Preamble
Destroying the Earth is harder than you may have been led to believe.
You've seen the action movies where the bad guy threatens to destroy the Earth. You've heard people on the news claiming that the next nuclear war or cutting down rainforests or persisting in releasing hideous quantities of pollution into the atmosphere threatens to end the world.
Fools.
The Earth was built to last. It is a 4,550,000,000-year-old, 5,973,600,000,000,000,000,000-tonne ball of iron. It has taken more devastating asteroid hits in its lifetime than you've had hot dinners, and lo, it still orbits merrily. So my first piece of advice to you, dear would-be Earth-destroyer, is: do NOT think this will be easy.
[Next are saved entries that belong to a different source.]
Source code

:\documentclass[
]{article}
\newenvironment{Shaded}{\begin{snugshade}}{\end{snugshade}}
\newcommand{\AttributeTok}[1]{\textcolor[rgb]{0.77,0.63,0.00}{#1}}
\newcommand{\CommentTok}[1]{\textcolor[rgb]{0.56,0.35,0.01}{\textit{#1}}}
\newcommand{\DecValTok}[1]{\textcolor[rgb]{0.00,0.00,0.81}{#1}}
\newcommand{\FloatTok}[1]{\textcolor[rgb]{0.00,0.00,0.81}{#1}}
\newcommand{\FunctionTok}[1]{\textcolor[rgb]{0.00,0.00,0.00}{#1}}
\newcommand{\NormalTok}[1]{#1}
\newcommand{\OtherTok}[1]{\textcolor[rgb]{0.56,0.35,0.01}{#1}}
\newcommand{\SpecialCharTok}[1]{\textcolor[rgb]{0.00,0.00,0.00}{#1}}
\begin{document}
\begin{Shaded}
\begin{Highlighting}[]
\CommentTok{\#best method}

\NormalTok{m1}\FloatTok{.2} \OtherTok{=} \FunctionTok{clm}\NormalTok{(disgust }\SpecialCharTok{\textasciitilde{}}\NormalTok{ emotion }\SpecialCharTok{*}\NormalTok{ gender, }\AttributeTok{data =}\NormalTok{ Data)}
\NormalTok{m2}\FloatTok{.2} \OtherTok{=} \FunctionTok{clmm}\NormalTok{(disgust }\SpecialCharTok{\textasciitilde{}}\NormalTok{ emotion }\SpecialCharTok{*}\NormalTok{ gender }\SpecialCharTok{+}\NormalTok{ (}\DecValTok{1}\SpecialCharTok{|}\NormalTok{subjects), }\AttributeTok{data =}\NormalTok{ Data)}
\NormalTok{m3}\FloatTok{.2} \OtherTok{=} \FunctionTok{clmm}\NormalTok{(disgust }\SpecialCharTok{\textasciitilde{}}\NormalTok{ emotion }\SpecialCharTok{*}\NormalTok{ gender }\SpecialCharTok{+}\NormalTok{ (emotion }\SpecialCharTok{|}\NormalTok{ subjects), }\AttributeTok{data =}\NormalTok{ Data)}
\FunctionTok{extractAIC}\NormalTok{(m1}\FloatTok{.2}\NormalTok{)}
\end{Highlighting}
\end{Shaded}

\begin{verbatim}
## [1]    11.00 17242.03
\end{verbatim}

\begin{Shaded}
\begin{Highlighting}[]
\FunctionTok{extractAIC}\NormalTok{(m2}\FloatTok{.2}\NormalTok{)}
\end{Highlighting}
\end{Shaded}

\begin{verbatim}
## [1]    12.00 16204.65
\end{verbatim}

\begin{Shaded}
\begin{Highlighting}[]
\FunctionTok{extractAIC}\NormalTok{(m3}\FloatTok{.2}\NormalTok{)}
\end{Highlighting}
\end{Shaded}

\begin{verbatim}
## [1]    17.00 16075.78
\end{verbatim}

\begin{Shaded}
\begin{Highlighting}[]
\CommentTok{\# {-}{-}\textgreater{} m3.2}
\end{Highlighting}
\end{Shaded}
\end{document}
This is not a guide for wusses whose aim is merely to wipe out humanity. I can in no way guarantee the complete extinction of the human race via any of these methods, real or imaginary. Humanity is wily and resourceful, and many of the methods outlined below will take many years to even become available, let alone implement, by which time mankind may well have spread to other planets; indeed, other star systems. If total human genocide is your ultimate goal, you are reading the wrong document. There are far more efficient ways of doing this, many which are available and feasible RIGHT NOW. Nor is this a guide for those wanting to annihilate everything from single-celled life upwards, render Earth uninhabitable or simply conquer it. These are trivial goals in comparison.
This is a guide for those who do not want the Earth to be there anymore.
Mission statement
For the purposes of what I hope to be a technically and scientifically accurate document, I will define our goal thus: by any means necessary, to change the Earth into something other than a planet. Any of the following forms could represent success: two or more planets; any number of smaller asteroids; a dust cloud; a more exotic object such as a quantum singularity. But the list does not end here.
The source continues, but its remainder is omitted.